The prime prospects for this are Central Limit Order Book (CLOB) exchanges. This trend was initiated by dYdX, and we anticipate to see spot and derivative exchanges constructed as app-chains to benefit from reduced fees and latency. What makes app chains so attractive is the Cosmos SDK that allows the creation of a customisable technological stack that can be tailored to the DeFi protocol’s requirements.

There are big changes coming to Cosmos Hub, and one of them is Interchain Security (ICS), which is a form of shared security where new chains will tap on existing ATOM validators to secure the chain instead of setting up their own validator set. In exchange, ATOM validators receive staking rewards of the new chain as well, increasing the value accrual to ATOM stakers, while allowing new applications to focus on delivering a dedicated execution environment and better user experiences.

Coming in 2023 are also Interchain Accounts (IA), which make it easier for Cosmos dApps to communicate with each other and create a more balanced ecosystem of dApps, are expected to help more app chains launch and work together better, which may allow Cosmos to grow even bigger. Overall, it looks like it will be an interesting year for Cosmos.

Layer 2s Continues to Gain Traction

We can’t talk about app chains without talking about Layer 2 (L2) rollups.

L2 rollups came about because of the high gas fee and slow transactions happening on Ethereum during periods of high network activity, resulting in gas fees of over $200 each and taking minutes to confirm.

Rollups are layers that execute transaction execution and ordering while the consensus and data availability are provided by Ethereum, the L1.

The launch of Optimism’s OP token sparked an increase in TVL and DeFi activities across L2 ecosystems, with Arbitrum currently leading the way in TVL.

Although Ethereum gas fees have tapered down nowadays, they typically still cost a couple of dollars for most DeFi activities, which is huge compared to the cents that L2s currently cost.

There is also the possibility that L2s will continue to grow as trading activity and TVL from Ethereum L1, as well as other capital that reside in EVM chains due to high ETH gas prices will continue to migrate to L2s, overall creating a sustainable growth in L2 ecosystems in 2023.


DeFi is one of today’s most exciting advancements in financial technology, providing the potential to be an alternative financial hub of great security, transparency, data integrity, and accessibility.

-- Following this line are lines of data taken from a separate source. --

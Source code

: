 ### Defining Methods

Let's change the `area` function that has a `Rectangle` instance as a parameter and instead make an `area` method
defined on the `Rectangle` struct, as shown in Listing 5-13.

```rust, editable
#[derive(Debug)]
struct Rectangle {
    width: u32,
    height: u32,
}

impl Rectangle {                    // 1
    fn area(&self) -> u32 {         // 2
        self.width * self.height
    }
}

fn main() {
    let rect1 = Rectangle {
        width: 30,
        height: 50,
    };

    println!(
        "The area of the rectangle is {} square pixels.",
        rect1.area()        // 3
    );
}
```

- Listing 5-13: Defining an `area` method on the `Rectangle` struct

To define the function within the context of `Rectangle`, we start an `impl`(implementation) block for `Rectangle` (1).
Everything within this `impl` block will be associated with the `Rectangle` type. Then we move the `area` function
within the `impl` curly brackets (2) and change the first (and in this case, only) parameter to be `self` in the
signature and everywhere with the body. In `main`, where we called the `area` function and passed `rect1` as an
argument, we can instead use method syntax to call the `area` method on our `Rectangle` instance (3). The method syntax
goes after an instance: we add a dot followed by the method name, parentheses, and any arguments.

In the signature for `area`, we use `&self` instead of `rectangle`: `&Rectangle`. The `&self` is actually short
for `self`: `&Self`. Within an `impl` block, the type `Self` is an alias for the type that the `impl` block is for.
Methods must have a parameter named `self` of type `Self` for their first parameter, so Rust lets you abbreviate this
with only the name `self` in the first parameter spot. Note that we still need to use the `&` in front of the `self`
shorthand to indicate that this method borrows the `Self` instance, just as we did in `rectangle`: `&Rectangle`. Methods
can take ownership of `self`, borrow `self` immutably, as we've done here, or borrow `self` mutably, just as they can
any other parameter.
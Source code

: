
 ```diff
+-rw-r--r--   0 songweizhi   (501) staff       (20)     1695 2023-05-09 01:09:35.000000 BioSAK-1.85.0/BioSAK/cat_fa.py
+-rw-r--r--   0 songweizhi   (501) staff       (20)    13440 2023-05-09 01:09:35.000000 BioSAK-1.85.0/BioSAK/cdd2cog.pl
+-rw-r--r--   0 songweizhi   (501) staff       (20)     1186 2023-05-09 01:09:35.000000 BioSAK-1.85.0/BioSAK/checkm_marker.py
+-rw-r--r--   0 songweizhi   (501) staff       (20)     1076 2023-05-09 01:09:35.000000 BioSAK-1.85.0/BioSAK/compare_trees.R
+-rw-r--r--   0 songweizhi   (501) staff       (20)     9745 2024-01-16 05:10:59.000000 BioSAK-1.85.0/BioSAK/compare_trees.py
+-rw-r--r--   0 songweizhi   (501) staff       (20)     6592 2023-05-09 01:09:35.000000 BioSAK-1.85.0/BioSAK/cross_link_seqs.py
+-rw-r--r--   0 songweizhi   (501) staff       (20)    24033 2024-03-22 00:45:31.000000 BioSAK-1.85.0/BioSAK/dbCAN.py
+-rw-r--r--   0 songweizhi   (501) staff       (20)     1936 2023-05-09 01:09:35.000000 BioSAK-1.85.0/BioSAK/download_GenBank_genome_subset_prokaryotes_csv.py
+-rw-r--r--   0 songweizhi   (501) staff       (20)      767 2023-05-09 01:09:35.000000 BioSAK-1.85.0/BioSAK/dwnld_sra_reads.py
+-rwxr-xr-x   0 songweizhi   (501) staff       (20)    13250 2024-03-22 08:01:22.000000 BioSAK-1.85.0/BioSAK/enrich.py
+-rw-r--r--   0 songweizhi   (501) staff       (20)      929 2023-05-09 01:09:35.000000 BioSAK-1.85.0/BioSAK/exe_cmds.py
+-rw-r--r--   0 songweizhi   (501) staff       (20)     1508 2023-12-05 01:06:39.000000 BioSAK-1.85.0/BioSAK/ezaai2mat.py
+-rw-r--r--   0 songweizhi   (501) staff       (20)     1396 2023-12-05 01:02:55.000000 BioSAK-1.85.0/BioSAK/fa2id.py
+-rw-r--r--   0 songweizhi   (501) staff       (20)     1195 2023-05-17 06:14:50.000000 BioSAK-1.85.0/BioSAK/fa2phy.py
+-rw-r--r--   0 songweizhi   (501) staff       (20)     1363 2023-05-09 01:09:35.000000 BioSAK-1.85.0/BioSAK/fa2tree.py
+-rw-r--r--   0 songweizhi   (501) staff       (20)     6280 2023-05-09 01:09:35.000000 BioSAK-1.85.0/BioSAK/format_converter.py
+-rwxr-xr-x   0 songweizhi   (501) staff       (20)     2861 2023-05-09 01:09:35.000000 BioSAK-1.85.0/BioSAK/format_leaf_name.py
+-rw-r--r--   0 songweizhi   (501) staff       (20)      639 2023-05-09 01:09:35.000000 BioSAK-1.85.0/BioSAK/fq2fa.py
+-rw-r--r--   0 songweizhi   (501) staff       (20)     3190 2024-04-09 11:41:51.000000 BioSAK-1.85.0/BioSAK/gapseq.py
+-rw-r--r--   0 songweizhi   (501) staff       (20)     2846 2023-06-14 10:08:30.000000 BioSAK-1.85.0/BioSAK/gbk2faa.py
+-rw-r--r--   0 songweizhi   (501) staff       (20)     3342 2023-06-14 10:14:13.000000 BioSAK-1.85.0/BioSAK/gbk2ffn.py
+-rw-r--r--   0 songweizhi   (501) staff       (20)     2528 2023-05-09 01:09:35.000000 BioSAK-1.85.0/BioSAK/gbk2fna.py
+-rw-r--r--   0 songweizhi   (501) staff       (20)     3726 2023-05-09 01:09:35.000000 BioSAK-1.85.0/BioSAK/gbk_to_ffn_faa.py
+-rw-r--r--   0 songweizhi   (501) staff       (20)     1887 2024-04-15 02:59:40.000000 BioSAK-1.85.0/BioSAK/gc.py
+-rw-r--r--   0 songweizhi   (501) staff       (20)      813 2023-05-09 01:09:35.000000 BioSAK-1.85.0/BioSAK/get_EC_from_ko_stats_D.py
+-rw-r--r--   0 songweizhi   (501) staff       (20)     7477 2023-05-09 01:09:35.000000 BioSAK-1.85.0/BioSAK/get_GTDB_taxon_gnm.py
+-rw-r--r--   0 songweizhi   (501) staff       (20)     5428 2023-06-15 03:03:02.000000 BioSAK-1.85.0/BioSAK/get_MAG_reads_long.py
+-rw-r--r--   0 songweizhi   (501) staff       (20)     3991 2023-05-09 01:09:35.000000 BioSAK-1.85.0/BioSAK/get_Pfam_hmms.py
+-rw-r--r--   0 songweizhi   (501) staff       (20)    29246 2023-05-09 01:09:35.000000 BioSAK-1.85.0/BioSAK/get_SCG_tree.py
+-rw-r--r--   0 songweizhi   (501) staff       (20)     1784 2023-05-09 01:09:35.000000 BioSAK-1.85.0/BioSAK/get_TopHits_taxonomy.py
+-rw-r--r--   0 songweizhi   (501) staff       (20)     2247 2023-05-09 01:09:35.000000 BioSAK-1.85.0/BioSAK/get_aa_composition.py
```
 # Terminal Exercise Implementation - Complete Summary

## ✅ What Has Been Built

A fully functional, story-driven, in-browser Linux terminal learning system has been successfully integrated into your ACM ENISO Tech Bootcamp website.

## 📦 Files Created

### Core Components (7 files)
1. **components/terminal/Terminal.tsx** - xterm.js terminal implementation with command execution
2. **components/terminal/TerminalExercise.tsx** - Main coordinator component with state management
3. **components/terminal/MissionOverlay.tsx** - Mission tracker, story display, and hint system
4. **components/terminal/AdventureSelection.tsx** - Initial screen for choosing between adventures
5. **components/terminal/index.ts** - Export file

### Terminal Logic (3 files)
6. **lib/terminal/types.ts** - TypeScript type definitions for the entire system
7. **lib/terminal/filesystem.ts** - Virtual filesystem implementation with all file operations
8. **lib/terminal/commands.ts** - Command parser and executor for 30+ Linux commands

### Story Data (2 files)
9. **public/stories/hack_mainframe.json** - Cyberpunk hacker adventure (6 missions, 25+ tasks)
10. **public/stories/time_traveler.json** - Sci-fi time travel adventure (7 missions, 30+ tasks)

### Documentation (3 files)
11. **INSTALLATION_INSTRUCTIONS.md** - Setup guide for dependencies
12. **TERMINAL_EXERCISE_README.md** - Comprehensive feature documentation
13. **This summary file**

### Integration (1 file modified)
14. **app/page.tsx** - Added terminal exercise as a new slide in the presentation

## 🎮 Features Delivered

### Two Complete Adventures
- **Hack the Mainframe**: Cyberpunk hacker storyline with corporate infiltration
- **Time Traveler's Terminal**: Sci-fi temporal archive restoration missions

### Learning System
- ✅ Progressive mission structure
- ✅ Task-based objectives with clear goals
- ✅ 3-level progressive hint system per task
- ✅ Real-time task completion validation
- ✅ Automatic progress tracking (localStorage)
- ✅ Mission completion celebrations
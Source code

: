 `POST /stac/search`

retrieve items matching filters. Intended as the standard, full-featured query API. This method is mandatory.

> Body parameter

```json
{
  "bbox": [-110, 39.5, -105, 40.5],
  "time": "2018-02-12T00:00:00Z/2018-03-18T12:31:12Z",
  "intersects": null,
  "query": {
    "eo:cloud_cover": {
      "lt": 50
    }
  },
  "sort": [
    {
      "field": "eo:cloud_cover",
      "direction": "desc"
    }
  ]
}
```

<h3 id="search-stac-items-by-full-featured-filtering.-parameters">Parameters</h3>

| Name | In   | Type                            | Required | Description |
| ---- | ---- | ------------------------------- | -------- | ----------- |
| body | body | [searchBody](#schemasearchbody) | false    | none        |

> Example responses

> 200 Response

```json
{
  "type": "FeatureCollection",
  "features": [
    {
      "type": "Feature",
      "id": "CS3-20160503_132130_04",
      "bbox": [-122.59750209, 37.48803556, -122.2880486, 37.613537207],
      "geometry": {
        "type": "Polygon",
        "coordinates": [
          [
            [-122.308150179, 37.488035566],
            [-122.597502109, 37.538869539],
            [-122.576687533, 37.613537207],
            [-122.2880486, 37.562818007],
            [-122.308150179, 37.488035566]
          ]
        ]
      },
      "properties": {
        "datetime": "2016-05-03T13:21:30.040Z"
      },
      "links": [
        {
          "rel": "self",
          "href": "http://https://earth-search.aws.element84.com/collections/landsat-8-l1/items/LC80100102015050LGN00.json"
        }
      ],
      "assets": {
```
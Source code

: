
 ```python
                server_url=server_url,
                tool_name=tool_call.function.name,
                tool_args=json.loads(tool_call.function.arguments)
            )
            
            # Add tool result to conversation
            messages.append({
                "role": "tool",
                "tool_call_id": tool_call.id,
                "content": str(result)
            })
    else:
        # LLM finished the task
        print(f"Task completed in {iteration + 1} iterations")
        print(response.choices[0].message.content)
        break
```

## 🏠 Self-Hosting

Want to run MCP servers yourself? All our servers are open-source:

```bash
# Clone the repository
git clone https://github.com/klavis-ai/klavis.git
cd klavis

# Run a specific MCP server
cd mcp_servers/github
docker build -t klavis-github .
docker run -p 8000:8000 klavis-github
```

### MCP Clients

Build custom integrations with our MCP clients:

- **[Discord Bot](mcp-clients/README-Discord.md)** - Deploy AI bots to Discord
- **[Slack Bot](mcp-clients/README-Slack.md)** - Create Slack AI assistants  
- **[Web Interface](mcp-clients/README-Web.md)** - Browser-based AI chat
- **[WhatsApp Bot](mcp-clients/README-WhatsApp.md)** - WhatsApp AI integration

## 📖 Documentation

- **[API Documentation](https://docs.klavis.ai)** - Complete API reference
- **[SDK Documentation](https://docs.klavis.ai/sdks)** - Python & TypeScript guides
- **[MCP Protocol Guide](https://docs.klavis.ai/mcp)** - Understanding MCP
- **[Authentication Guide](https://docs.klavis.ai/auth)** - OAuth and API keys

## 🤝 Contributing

The past few years can be viewed as the first cycle for DeFi, and just like how the internet took sometime to bloom and was even considered a fad before it achieved mass adoption, DeFi is expected to take multiple cycles of innovation and failure before it has the chance to become the transformative technology it is envisioned to be.

This bear market is thus a great opportunity for the market to remove as much of the fluff and hype that came due to the starting boom of DeFi, and observe which trends stay. Patiently researching during a bear market can offer clearer insights to trends for long-term DeFi investors who are serious about the space and believe that it will continue to develop for many years to come.